The national debt is likely to be even higher than the budget office predicts, since its forecast assumes that the 2017 tax cuts that Republicans enacted will expire entirely, even though lawmakers are already considering extending many of them. measures, including lower individual income tax brackets.
For the second time in less than a year, the budget office said it now expected Biden’s efforts to wean the nation off fossil fuels to be more popular with the public (and more expensive for taxpayers) than initially estimated.
Biden’s Inflation Reduction Act of 2022 included the largest incentives in U.S. history to accelerate the development and deployment of energy technologies. Among those incentives were tax breaks for companies that invest in factories to produce wind turbines, solar panels and other clean energy technologies, along with a credit of up to $7,500 for people who buy certain electric vehicles.
The budget office initially projected that those disruptions, and other climate provisions, would add $391 billion to deficits from 2022 to 2031. It now estimates the true cost will be at least double when measured over that same time period.
The change is due in part to the bureau now estimating much stronger demand for energy manufacturing credits than it initially anticipated. It’s also partly the result of another of Biden’s policies: a proposed regulation from the Environmental Protection Agency that aims to ensure that two-thirds of new passenger cars sold in the United States are all-electric by 2032. The bureau hopes that That regulation increases demand. for electric vehicles and reduce the amount of gasoline American drivers consume, which, in turn, will reduce federal revenue from gasoline taxes.
Republican lawmakers were quick to express alarm over the rising debt burden and blame Biden and Democrats, even though both parties have passed spending and tax packages that have increased the nation’s debt.

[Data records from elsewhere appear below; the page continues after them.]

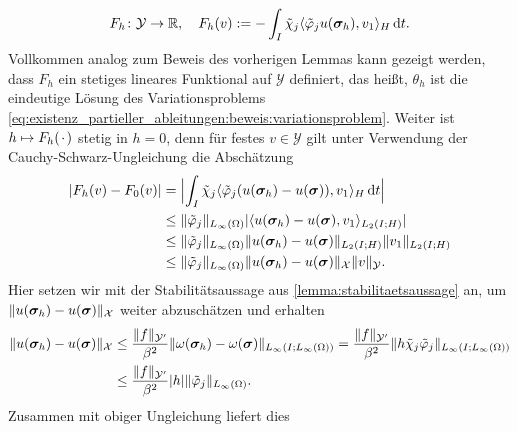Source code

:\documentclass[../main.tex]{subfiles}
\begin{document}
\begin{Satz}
\begin{Beweis}
\begin{equation}
            F_{h} \colon \mathcal Y \to \mathbb{R}, \quad F_{h}(v) := - \int_{I} \tilde{\chi}_{j} \skp{\tilde{\varphi}_{j}  u(\bm\sigma_{h})}{v_{1}}{H} \diff t.
        \end{equation}
        Vollkommen analog zum Beweis des vorherigen Lemmas kann gezeigt werden, dass $F_{h}$ ein stetiges lineares Funktional auf $\mathcal Y$ definiert, das heißt, $\theta_{h}$ ist die eindeutige Lösung des Variationsproblems \cref{eq:existenz_partieller_ableitungen:beweis:variationsproblem}.
        Weiter ist $h \mapsto F_{h}(\blank)$ stetig in $h = 0$, denn für festes $v \in \mathcal Y$ gilt unter Verwendung der Cauchy-Schwarz-Ungleichung die Abschätzung
        \begin{align}
            \abs{F_{h}(v) - F_{0}(v)}
            &= \abs[\Big]{\int_{I} \tilde{\chi}_{j} \skp{\tilde{\varphi}_{j}  (u(\bm\sigma_{h}) - u(\bm\sigma))}{v_{1}}{H} \diff t }
            \\&\leq \norm{\tilde{\varphi}_{j}}_{L_{\infty}(\Omega)} \abs{\skp{u(\bm\sigma_{h}) - u(\bm\sigma)}{v_{1}}{L_{2}(I; H)} }
            \\&\leq \norm{\tilde{\varphi}_{j}}_{L_{\infty}(\Omega)} \norm{u(\bm\sigma_{h}) - u(\bm\sigma)}_{L_{2}(I; H)} \norm{v_{1}}_{L_{2}(I; H)}
            \\&\leq \norm{\tilde{\varphi}_{j}}_{L_{\infty}(\Omega)} \norm{u(\bm\sigma_{h}) - u(\bm\sigma)}_{\mathcal X} \norm{v}_{\mathcal Y}.
        \end{align}
        Hier setzen wir mit der Stabilitätsaussage aus \cref{lemma:stabilitaetsaussage} an, um $\norm{u(\bm\sigma_{h}) - u(\bm\sigma)}_{\mathcal X}$ weiter abzuschätzen und erhalten
        \begin{equation}
            \begin{aligned}
                \norm{u(\bm\sigma_{h}) - u(\bm\sigma)}_{\mathcal X}
                &\leq \frac{\norm{f}_{\mathcal Y'}}{\beta^{2}} \norm{\omega(\bm\sigma_{h}) - \omega(\bm\sigma)}_{L_{\infty}(I; L_{\infty}(\Omega))}
                = \frac{\norm{f}_{\mathcal Y'}}{\beta^{2}} \norm{h \tilde{\chi}_{j} \tilde{\varphi}_{j} }_{L_{\infty}(I; L_{\infty}(\Omega))}
                \\&\leq \frac{\norm{f}_{\mathcal Y'}}{\beta^{2}} \abs{h} \norm{\tilde{\varphi}_{j}}_{L_{\infty}(\Omega)}.
            \end{aligned}
        \end{equation}
        Zusammen mit obiger Ungleichung liefert dies
        \begin{equation}

\end{equation}
\end{Beweis}
\end{Satz}
\end{document}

“The economic damage and unbridled spending caused during Democratic control of Washington, which increased costs for the American people and increased our national debt, brought us to today’s stark reality,” President Mike Johnson said in a statement.
Democrats focused on the more optimistic characterization of the economy and the fact that the deficit was smaller than previously expected.

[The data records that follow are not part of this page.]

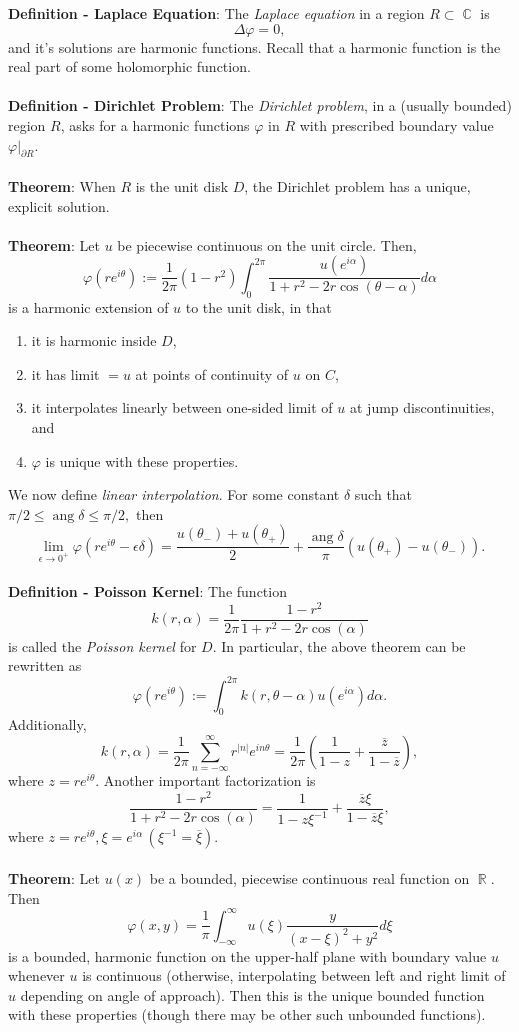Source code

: \documentclass{article}
\DeclareMathOperator{\R}{\mathbb{R}}
\DeclareMathOperator{\C}{\mathbb{C}}
\DeclareMathOperator{\ang}{ang}
\begin{document}
\textbf{Definition - Laplace Equation}: The \textit{Laplace equation} in a region $R \subset \C$ is $$\Delta \varphi = 0,$$ and it's solutions are harmonic functions. Recall that a harmonic function is the real part of some holomorphic function. \\ \\
\textbf{Definition - Dirichlet Problem}: The \textit{Dirichlet problem}, in a (usually bounded) region $R$, asks for a harmonic functions $\varphi$ in $R$ with prescribed boundary value $\varphi|_{\partial R}$. \\ \\
\textbf{Theorem}: When $R$ is the unit disk $D$, the Dirichlet problem has a unique, explicit solution. \\ \\
\textbf{Theorem}: Let $u$ be piecewise continuous on the unit circle. Then, $$\varphi(re^{i\theta}) := \frac{1}{2\pi} (1 - r^2) \int_0^{2\pi} \frac{u(e^{i\alpha})}{1 + r^2 - 2r\cos(\theta - \alpha)} d\alpha$$ is a harmonic extension of $u$ to the unit disk, in that \begin{enumerate}
    \item it is harmonic inside $D$,
    \item it has limit $= u$ at points of continuity of $u$ on $C$,
    \item it interpolates linearly between one-sided limit of $u$ at jump discontinuities, and
    \item $\varphi$ is unique with these properties.
\end{enumerate} We now define \textit{linear interpolation}. For some constant $\delta$ such that $\pi/2 \leq \ang \delta \leq \pi/2,$ then $$\lim_{\epsilon \rightarrow 0^+} \varphi(re^{i\theta} - \epsilon \delta) = \frac{u(\theta_-) + u(\theta_+)}{2} + \frac{\ang \delta}{\pi}(u(\theta_+) - u(\theta_-)).$$ \\
\textbf{Definition - Poisson Kernel}: The function $$k(r, \alpha) = \frac{1}{2\pi} \frac{1 - r^2}{1 + r^2 - 2r\cos(\alpha)}$$ is called the \textit{Poisson kernel} for $D$. In particular, the above theorem can be rewritten as $$\varphi(re^{i\theta}) := \int_0^{2\pi} 
k(r, \theta - \alpha)u(e^{i\alpha}) d\alpha.$$ Additionally, $$k(r, \alpha) = \frac{1}{2\pi} \sum_{n = -\infty}^\infty r^{|n|} e^{in\theta} = \frac{1}{2\pi} \left( \frac{1}{1 - z} + \frac{\overline{z}}{1 - \overline{z}} \right),$$ where $z = re^{i\theta}$. Another important factorization is $$\frac{1 - r^2}{1 + r^2 - 2r\cos(\alpha)} = \frac{1}{1 - z \xi^{-1}} + \frac{\overline{z} \xi}{1 - \overline{z}\xi},$$ where $z = re^{i\theta}, \xi = e^{i\alpha} \, (\xi^{-1} = \overline{\xi})$. \\ \\
\textbf{Theorem}: Let $u(x)$ be a bounded, piecewise continuous real function on $\R$. Then $$\varphi(x, y) = \frac{1}{\pi} \int_{-\infty}^\infty u(\xi) \frac{y}{(x - \xi)^2 + y^2} d\xi$$ is a bounded, harmonic function on the upper-half plane with boundary value $u$ whenever $u$ is continuous (otherwise, interpolating between left and right limit of $u$ depending on angle of approach). Then this is the unique bounded function with these properties (though there may be other such unbounded functions). \\ \\
\end{document}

“Today’s CBO baseline confirms that Democrats’ investments to boost our recovery and promote a stronger economy worked: CBO now projects faster economic growth, lower deficits, and lower unemployment,” said Senator Sheldon Whitehouse of Rhode Island, Democratic chairman of the Senate Budget Committee.

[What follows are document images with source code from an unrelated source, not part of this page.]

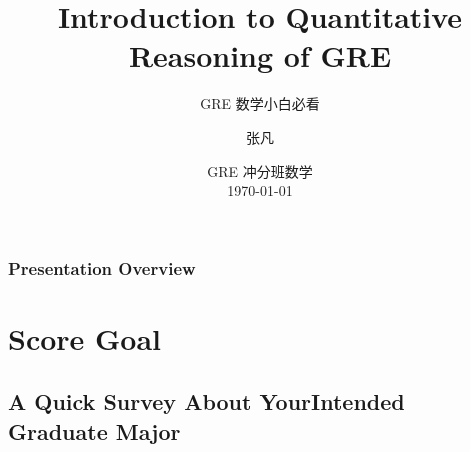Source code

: \documentclass[
	11pt, %
]{beamer}
\title[Into to QR]{Introduction to Quantitative Reasoning of GRE} %
\subtitle{GRE 数学小白必看} %
\author[张凡]{张凡} %
\institute[XDF]{新东方国际教育 \\ \smallskip \textit{zhangfan@xdf.cn}} %
\date[\today]{GRE 冲分班数学 \\ \today} %
\begin{document}

\begin{frame}
	\titlepage %
\end{frame}



\begin{frame}
	\frametitle{Presentation Overview} %
	
	\tableofcontents %
\end{frame}


\section{Score Goal}
\subsection{A Quick Survey About YourIntended Graduate Major}
\end{document}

The Biden administration, which will present its next budget proposal next month, has defended its efforts as fiscally and environmentally responsible.
Treasury Secretary Janet L. Yellen told lawmakers on Tuesday that interest costs remained manageable as a percentage of the overall U.S. economy and noted that Biden had proposed $2.5 trillion in deficit reduction, much of which would come from tax increases and a more rigorous approach. to tax collection.
“We need to be on a fiscally sustainable path, and reducing deficits is critical to ensuring that is the case,” Yellen said, lamenting that lawmakers have not acted on the administration’s deficit reduction plans.
The U.S. gross national debt surpassed $34 trillion last month, and fiscal watchdog groups have been pressing lawmakers to form a fiscal commission that would develop policies to stabilize the debt.
“Today’s CBO projections are the latest loud and clear warning about America’s unsustainable national debt,” Michael A. Peterson, executive director of the Peter G. Peterson Foundation, which promotes deficit reduction, said in a statement. . “There has never been a more urgent time for a bipartisan fiscal commission to recommend solutions that put us on a stronger path.”